### WORK TASK
What appears from the first line of the records below through the line containing "GetUpdOk returns a" must be reproduced verbatim.

[Stored data]
# # # # # # #

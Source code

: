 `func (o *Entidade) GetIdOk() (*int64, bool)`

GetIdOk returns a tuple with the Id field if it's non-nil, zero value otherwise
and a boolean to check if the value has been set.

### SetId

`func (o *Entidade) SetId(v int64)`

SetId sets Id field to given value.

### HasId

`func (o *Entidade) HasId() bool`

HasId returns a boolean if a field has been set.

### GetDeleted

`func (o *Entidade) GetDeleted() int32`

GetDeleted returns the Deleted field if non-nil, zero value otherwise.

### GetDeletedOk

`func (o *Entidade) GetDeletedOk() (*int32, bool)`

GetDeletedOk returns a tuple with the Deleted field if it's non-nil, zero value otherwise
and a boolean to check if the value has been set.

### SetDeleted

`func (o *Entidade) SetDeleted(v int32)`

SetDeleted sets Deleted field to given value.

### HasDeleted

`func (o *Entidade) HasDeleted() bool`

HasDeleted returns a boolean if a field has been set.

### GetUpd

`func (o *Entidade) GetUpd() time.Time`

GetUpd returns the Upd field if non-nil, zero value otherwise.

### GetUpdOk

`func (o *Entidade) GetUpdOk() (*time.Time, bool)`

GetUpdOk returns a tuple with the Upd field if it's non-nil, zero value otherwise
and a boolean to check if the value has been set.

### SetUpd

# # # # # # #

### OUTPUT BELOW
Source code

: `func (o *Entidade) GetIdOk() (*int64, bool)`

GetIdOk returns a tuple with the Id field if it's non-nil, zero value otherwise
and a boolean to check if the value has been set.

### SetId

`func (o *Entidade) SetId(v int64)`

SetId sets Id field to given value.

### HasId

`func (o *Entidade) HasId() bool`

HasId returns a boolean if a field has been set.

### GetDeleted

`func (o *Entidade) GetDeleted() int32`

GetDeleted returns the Deleted field if non-nil, zero value otherwise.

### GetDeletedOk

`func (o *Entidade) GetDeletedOk() (*int32, bool)`

GetDeletedOk returns a tuple with the Deleted field if it's non-nil, zero value otherwise
and a boolean to check if the value has been set.

### SetDeleted

`func (o *Entidade) SetDeleted(v int32)`

SetDeleted sets Deleted field to given value.

### HasDeleted

`func (o *Entidade) HasDeleted() bool`

HasDeleted returns a boolean if a field has been set.

### GetUpd

`func (o *Entidade) GetUpd() time.Time`

GetUpd returns the Upd field if non-nil, zero value otherwise.

### GetUpdOk

`func (o *Entidade) GetUpdOk() (*time.Time, bool)`

GetUpdOk returns a tuple with the Upd field if it's non-nil, zero value otherwise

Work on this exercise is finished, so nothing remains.